= Horace William Lee =

Optical designer

Horace William Lee was an optical designer responsible for developing multiple influential lens designs, including the Opic (1920), an asymmetric large-aperture double Gauss lens, and the inverted telephoto wide-angle lens (1930), while working for the English optics firm Taylor, Taylor & Hobson (TT&H), which manufactured lenses in Leicester under the Cooke brand. Lee's designs helped to develop the modern cinematography industry, with high-speed lenses enabling sound synchronization, and the inverted telephoto providing enough space for a beam-splitter apparatus to capture color.

==Early life and education==
Horace Lee was born in January 1889 and graduated from Cambridge University in 1911 with a Bachelor of Arts degree. He married Grace Burrows (1893–1981) in March 1919 and the couple had three sons.
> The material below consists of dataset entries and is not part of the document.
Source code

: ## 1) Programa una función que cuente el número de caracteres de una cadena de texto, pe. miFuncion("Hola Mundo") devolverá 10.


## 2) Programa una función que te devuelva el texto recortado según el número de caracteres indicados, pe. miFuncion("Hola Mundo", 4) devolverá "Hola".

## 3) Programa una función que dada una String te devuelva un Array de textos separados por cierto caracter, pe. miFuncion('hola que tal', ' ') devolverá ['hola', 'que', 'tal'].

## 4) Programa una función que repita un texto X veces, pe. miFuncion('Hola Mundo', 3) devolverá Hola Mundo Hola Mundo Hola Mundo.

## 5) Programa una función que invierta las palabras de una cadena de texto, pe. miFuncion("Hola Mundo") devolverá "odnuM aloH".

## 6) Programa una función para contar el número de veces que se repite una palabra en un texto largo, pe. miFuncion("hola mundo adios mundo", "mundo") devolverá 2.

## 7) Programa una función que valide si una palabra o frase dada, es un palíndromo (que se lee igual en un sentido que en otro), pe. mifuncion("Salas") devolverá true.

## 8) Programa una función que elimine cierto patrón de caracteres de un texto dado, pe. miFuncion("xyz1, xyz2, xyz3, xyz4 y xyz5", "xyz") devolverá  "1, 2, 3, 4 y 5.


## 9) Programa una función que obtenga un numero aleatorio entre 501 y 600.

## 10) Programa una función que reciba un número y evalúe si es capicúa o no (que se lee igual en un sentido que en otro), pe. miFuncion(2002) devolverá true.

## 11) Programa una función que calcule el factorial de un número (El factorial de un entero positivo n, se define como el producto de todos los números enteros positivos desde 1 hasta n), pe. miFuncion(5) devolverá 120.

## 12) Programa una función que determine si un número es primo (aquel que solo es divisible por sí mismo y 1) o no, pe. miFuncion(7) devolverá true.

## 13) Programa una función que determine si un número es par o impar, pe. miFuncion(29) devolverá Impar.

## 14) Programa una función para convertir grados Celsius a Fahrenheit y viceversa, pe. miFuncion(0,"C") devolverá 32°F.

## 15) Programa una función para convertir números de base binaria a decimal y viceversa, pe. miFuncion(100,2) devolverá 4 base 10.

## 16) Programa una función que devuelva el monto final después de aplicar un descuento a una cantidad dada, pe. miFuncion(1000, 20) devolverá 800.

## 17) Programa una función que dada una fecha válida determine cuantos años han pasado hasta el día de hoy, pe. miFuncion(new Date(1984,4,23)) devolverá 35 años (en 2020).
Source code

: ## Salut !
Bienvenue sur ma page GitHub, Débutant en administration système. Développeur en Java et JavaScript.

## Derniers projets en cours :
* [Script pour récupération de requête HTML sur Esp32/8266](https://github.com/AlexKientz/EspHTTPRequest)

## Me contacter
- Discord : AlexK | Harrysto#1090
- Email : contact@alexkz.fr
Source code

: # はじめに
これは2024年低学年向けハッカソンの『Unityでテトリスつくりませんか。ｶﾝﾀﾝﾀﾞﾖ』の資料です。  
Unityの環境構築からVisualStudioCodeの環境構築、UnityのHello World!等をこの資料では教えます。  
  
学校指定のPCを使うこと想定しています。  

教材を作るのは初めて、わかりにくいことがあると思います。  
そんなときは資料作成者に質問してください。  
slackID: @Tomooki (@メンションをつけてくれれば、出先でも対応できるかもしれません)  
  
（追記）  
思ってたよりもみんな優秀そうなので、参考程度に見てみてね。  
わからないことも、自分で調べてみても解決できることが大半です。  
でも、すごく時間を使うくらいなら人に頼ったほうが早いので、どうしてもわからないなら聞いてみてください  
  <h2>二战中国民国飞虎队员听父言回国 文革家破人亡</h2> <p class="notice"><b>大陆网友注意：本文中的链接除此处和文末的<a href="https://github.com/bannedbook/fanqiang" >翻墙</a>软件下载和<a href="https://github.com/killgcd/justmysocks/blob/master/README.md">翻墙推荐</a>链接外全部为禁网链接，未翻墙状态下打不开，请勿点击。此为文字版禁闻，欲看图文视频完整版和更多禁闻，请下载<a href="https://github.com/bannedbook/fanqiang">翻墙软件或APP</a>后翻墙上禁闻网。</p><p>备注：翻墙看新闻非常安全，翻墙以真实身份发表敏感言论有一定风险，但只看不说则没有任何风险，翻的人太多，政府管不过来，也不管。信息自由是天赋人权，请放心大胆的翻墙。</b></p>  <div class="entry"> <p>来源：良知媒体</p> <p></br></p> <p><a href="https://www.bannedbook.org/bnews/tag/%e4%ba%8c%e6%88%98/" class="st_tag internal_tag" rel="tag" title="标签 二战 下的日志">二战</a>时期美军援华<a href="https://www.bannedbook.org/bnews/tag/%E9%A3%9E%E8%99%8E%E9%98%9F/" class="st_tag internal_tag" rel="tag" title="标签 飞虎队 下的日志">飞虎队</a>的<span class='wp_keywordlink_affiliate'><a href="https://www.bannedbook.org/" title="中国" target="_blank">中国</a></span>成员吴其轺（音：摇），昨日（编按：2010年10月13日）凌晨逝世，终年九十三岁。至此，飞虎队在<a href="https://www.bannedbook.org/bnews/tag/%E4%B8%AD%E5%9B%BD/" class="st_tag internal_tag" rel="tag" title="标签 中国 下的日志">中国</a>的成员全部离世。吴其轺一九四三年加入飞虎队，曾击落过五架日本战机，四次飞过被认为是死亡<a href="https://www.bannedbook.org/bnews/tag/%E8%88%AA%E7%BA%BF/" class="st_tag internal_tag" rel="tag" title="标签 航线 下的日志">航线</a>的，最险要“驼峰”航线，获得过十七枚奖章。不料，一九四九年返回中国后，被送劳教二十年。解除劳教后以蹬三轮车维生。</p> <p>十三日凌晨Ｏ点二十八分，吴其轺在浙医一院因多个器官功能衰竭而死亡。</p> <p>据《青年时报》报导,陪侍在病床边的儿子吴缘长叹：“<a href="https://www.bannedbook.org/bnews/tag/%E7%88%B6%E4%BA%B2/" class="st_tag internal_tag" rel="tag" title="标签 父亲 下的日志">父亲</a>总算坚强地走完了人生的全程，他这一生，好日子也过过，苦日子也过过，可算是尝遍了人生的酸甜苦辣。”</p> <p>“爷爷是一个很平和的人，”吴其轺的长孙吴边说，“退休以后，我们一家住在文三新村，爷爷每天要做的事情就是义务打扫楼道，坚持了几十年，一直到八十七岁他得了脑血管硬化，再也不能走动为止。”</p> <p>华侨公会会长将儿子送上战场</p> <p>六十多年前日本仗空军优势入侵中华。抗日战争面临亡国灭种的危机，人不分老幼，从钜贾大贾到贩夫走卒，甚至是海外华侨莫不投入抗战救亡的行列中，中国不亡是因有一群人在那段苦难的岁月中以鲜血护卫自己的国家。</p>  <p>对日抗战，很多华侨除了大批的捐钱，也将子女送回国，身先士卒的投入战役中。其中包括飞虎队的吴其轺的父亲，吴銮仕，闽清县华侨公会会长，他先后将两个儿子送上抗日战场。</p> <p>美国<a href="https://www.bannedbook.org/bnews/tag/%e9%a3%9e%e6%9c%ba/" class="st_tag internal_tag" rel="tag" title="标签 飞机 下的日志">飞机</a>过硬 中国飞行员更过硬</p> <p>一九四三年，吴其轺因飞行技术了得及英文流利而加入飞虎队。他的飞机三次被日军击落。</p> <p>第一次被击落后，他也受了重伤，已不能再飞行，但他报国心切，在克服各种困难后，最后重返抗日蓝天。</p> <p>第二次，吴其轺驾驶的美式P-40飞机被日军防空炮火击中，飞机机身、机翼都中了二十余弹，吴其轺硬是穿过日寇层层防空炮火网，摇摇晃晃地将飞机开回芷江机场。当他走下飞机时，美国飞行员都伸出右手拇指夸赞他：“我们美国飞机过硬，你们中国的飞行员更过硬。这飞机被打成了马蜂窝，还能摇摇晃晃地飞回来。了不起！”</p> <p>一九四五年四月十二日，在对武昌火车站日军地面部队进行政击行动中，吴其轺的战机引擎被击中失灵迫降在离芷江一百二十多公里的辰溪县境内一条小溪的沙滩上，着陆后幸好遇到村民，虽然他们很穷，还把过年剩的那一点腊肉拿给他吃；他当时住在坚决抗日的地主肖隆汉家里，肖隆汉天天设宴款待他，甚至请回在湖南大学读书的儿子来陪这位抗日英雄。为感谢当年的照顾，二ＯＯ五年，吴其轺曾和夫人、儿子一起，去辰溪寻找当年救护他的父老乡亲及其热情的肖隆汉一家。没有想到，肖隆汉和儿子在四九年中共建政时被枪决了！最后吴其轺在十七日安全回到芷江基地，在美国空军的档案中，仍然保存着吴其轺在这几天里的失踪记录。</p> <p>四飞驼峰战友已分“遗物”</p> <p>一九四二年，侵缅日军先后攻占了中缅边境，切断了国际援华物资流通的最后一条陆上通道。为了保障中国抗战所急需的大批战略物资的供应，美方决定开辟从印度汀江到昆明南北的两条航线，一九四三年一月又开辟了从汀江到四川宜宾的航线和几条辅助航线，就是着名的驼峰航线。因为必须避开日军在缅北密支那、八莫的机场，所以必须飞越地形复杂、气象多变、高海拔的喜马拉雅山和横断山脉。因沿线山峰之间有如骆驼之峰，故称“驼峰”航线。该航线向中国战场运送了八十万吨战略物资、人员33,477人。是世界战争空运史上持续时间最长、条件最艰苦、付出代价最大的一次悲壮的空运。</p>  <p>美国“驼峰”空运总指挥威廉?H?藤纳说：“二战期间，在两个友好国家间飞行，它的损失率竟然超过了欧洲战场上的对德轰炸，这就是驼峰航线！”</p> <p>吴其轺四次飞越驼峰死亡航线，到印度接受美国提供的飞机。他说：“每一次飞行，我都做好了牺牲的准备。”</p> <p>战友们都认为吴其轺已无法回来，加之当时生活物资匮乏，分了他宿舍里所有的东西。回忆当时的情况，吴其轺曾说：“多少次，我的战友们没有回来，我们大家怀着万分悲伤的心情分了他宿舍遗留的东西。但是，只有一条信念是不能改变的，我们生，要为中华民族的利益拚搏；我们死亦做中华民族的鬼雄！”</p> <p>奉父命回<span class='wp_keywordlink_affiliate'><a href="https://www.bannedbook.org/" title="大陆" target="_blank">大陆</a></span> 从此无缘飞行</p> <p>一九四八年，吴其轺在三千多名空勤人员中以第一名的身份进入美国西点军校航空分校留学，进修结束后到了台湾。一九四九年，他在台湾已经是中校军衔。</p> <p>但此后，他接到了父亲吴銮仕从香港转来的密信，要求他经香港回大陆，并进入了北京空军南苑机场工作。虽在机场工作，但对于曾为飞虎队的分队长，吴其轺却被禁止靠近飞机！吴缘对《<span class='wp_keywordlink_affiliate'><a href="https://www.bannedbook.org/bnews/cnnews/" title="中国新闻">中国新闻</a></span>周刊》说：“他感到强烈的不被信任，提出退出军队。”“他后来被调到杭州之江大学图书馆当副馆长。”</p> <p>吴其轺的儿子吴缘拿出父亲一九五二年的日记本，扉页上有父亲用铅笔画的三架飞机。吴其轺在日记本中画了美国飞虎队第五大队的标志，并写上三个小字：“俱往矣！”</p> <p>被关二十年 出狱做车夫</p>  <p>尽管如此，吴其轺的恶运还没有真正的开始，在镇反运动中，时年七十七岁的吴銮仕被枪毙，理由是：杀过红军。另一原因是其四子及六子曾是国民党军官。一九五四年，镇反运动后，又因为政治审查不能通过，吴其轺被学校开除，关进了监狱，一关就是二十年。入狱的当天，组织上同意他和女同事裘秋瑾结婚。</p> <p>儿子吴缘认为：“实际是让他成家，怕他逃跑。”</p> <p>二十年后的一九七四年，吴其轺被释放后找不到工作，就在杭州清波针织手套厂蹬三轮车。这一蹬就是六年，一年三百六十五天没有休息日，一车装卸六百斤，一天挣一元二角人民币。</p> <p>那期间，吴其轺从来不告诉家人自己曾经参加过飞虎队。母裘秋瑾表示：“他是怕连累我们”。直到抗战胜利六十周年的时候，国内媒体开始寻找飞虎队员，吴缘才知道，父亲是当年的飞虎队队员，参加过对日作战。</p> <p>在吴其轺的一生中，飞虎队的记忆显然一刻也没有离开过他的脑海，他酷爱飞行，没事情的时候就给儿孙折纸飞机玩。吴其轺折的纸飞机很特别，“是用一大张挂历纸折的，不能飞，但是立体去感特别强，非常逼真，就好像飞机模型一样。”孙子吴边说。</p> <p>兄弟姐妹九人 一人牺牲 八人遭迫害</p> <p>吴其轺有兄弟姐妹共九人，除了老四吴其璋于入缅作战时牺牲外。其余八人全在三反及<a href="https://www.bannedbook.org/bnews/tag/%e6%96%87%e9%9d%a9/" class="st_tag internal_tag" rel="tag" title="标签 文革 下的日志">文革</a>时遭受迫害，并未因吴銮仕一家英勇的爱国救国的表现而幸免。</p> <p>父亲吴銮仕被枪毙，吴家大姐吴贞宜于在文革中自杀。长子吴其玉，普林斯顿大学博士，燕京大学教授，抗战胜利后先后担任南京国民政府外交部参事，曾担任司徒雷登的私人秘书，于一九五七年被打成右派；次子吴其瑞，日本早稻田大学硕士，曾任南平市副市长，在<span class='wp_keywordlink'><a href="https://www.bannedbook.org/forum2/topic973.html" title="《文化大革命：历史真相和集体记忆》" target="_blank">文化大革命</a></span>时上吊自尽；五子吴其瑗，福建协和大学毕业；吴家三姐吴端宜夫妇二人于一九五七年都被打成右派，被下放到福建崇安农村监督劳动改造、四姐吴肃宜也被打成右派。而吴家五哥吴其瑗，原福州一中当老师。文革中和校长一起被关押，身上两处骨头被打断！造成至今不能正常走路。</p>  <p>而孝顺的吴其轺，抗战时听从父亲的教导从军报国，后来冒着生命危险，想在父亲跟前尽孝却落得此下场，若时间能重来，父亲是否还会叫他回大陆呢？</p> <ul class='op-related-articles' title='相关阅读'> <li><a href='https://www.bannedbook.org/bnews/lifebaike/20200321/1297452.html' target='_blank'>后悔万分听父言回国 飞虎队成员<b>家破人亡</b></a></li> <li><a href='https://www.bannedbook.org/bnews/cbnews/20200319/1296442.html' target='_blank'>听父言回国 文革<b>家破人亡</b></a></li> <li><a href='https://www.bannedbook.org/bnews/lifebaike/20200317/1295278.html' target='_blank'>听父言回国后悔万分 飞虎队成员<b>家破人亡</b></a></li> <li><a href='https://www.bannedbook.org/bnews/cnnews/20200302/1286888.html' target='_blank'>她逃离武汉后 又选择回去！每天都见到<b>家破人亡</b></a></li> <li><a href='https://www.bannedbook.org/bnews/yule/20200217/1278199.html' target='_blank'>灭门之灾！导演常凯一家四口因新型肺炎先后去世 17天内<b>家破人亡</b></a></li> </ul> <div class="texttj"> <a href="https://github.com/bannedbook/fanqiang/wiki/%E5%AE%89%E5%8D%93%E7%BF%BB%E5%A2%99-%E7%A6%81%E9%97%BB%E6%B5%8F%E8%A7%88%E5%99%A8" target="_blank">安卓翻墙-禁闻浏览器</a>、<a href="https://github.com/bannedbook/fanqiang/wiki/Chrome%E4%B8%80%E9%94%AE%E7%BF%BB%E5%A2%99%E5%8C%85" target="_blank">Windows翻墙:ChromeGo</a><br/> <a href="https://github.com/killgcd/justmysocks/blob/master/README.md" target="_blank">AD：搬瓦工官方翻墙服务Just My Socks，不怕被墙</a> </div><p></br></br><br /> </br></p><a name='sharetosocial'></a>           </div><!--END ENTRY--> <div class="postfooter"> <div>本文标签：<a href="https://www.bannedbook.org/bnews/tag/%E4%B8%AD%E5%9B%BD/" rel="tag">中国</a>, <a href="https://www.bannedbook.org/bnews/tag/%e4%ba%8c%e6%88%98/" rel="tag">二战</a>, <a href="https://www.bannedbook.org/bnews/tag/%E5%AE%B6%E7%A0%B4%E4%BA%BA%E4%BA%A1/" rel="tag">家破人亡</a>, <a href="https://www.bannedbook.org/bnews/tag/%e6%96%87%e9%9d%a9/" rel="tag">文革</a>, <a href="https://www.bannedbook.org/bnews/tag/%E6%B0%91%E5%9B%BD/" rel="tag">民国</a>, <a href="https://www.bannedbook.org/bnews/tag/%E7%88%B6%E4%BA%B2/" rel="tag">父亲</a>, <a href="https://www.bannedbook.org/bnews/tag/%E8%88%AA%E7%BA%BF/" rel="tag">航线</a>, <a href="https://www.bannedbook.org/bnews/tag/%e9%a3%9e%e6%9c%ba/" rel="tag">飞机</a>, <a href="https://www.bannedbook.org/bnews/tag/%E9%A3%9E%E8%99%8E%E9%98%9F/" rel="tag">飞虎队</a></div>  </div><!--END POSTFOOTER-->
Burrows was an accomplished violinist and teacher who helped to organize the Leicester Symphony Orchestra.

==Career==

Asymmetric double Gauss lens design by Lee (1920); GB 157,040

Lee started at TT&H in 1913 as the assistant to prolific designer Arthur Warmisham. He developed the first lens in 1920, which subsequently was marketed as the OPIC (1924) and Speed Panchro (1930). Lee's 1920 patent traces the development of the Gauss lens and subsequent double-Gauss type through the 1896 patent by Paul Rudolph, which improved the aperture to ; in comparison, Lee's lens gathered four times as much light by introducing an asymmetry to the lens geometry. Rudolf Kingslake said Lee's design influenced "other designers [who] began to realize the virtues of this type of construction", including German designers Tronnier (Schneider Xenon, 1925), Merté (Zeiss Biotar, 1927), and Berek (Leitz Summar, 1933) The Jazz Singer (1927) was filmed using OPIC lenses; as the first feature-length fully sound-synchronized motion picture, the fast OPIC lenses were needed to compensate for the increased frame rate and decreased illumination. The OPIC lenses were rebranded as Speed Panchro and offered in a variety of focal lengths, ranging from 24 to 108 mm, starting from 1930.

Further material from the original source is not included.